When you copy the records, keep every word exact and leave the pictures out.

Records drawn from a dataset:
═══

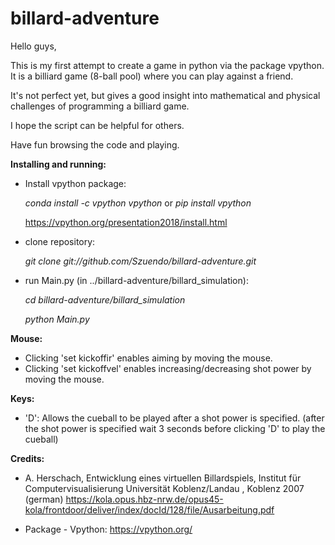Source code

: # billard-adventure

Hello guys, 

This is my first attempt to create a game in python via the package vpython. It is a billiard game (8-ball pool) where you can play against a friend.

It's not perfect yet, but gives a good insight into mathematical and physical challenges of programming a billiard game.

I hope the script can be helpful for others. 

Have fun browsing the code and playing.

**Installing and running:**
- Install vpython package:

  *conda install -c vpython vpython* or *pip install vpython*

  https://vpython.org/presentation2018/install.html

- clone repository:

  *git clone git://github.com/Szuendo/billard-adventure.git*

- run Main.py (in ../billard-adventure/billard_simulation): 
  
  *cd billard-adventure/billard_simulation*
  
  *python Main.py* 

**Mouse:**
- Clicking 'set kickoffir' enables aiming by moving the mouse. 
- Clicking 'set kickoffvel' enables increasing/decreasing shot power by moving the mouse. 

**Keys:**
- 'D': Allows the cueball to be played after a shot power is specified. 
  (after the shot power is specified wait 3 seconds before clicking 'D' to play the cueball)

**Credits:**

* A. Herschach, Entwicklung eines virtuellen Billardspiels, Institut für Computervisualisierung Universität Koblenz/Landau , Koblenz 2007 (german)
https://kola.opus.hbz-nrw.de/opus45-kola/frontdoor/deliver/index/docId/128/file/Ausarbeitung.pdf

* Package - Vpython: 
https://vpython.org/
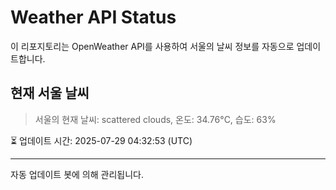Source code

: 
# Weather API Status

이 리포지토리는 OpenWeather API를 사용하여 서울의 날씨 정보를 자동으로 업데이트합니다.

## 현재 서울 날씨
> 서울의 현재 날씨: scattered clouds, 온도: 34.76°C, 습도: 63%

⏳ 업데이트 시간: 2025-07-29 04:32:53 (UTC)

---
자동 업데이트 봇에 의해 관리됩니다.
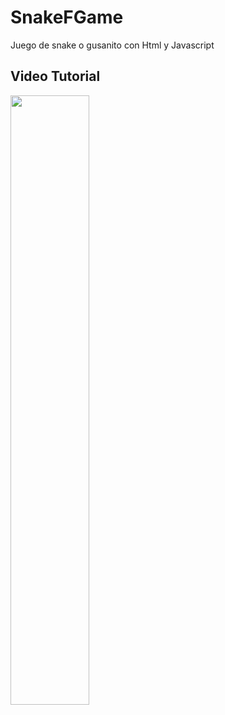# SnakeFGame
Juego de snake o gusanito con Html y Javascript


## Video Tutorial

[<img src="https://i.ytimg.com/vi/-UsjVO9717k/hqdefault.jpg" width="50%">](https://youtu.be/UsjVO9717k&t=3810s)

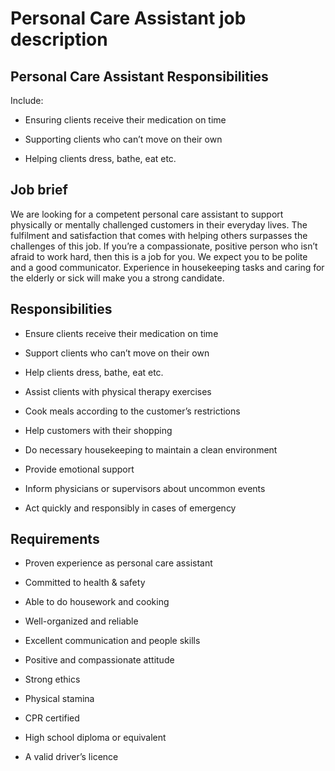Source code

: # Personal Care Assistant job description


## Personal Care Assistant Responsibilities

Include:

* Ensuring clients receive their medication on time

* Supporting clients who can’t move on their own

* Helping clients dress, bathe, eat etc.


## Job brief

We are looking for a competent personal care assistant to support physically or mentally challenged customers in their everyday lives. The fulfilment and satisfaction that comes with helping others surpasses the challenges of this job.
If you’re a compassionate, positive person who isn’t afraid to work hard, then this is a job for you. We expect you to be polite and a good communicator. Experience in housekeeping tasks and caring for the elderly or sick will make you a strong candidate.


## Responsibilities

* Ensure clients receive their medication on time

* Support clients who can’t move on their own

* Help clients dress, bathe, eat etc.

* Assist clients with physical therapy exercises

* Cook meals according to the customer’s restrictions

* Help customers with their shopping

* Do necessary housekeeping to maintain a clean environment

* Provide emotional support

* Inform physicians or supervisors about uncommon events

* Act quickly and responsibly in cases of emergency


## Requirements

* Proven experience as personal care assistant

* Committed to health &amp; safety

* Able to do housework and cooking

* Well-organized and reliable

* Excellent communication and people skills

* Positive and compassionate attitude

* Strong ethics

* Physical stamina

* CPR certified

* High school diploma or equivalent

* A valid driver’s licence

═══

ANSWER SPACE:
Source code

: # billard-adventure

Hello guys, 

This is my first attempt to create a game in python via the package vpython. It is a billiard game (8-ball pool) where you can play against a friend.

It's not perfect yet, but gives a good insight into mathematical and physical challenges of programming a billiard game.

I hope the script can be helpful for others. 

Have fun browsing the code and playing.

**Installing and running:**
- Install vpython package:

  *conda install -c vpython vpython* or *pip install vpython*

  https://vpython.org/presentation2018/install.html

- clone repository:

  *git clone git://github.com/Szuendo/billard-adventure.git*

- run Main.py (in ../billard-adventure/billard_simulation): 
  
  *cd billard-adventure/billard_simulation*
  
  *python Main.py* 

**Mouse:**
- Clicking 'set kickoffir' enables aiming by moving the mouse. 
- Clicking 'set kickoffvel' enables increasing/decreasing shot power by moving the mouse. 

**Keys:**
- 'D': Allows the cueball to be played after a shot power is specified. 
  (after the shot power is specified wait 3 seconds before clicking 'D' to play the cueball)

**Credits:**

* A. Herschach, Entwicklung eines virtuellen Billardspiels, Institut für Computervisualisierung Universität Koblenz/Landau , Koblenz 2007 (german)
https://kola.opus.hbz-nrw.de/opus45-kola/frontdoor/deliver/index/docId/128/file/Ausarbeitung.pdf

* Package - Vpython: 
https://vpython.org/
Source code

: 
# Weather API Status

이 리포지토리는 OpenWeather API를 사용하여 서울의 날씨 정보를 자동으로 업데이트합니다.

## 현재 서울 날씨
> 서울의 현재 날씨: scattered clouds, 온도: 34.76°C, 습도: 63%

⏳ 업데이트 시간: 2025-07-29 04:32:53 (UTC)

---
자동 업데이트 봇에 의해 관리됩니다.
# SnakeFGame
Juego de snake o gusanito con Html y Javascript


## Video Tutorial

[<img src="https://i.ytimg.com/vi/-UsjVO9717k/hqdefault.jpg" width="50%">](https://youtu.be/UsjVO9717k&t=3810s)

Source code

: # Personal Care Assistant job description


## Personal Care Assistant Responsibilities

Include:

* Ensuring clients receive their medication on time

* Supporting clients who can’t move on their own

* Helping clients dress, bathe, eat etc.


## Job brief

We are looking for a competent personal care assistant to support physically or mentally challenged customers in their everyday lives. The fulfilment and satisfaction that comes with helping others surpasses the challenges of this job.
If you’re a compassionate, positive person who isn’t afraid to work hard, then this is a job for you. We expect you to be polite and a good communicator. Experience in housekeeping tasks and caring for the elderly or sick will make you a strong candidate.


## Responsibilities

* Ensure clients receive their medication on time

* Support clients who can’t move on their own

* Help clients dress, bathe, eat etc.

* Assist clients with physical therapy exercises

* Cook meals according to the customer’s restrictions

* Help customers with their shopping

* Do necessary housekeeping to maintain a clean environment

* Provide emotional support

* Inform physicians or supervisors about uncommon events

* Act quickly and responsibly in cases of emergency


## Requirements

* Proven experience as personal care assistant

* Committed to health &amp; safety

* Able to do housework and cooking

* Well-organized and reliable

* Excellent communication and people skills

* Positive and compassionate attitude

* Strong ethics

* Physical stamina

* CPR certified

* High school diploma or equivalent

* A valid driver’s licence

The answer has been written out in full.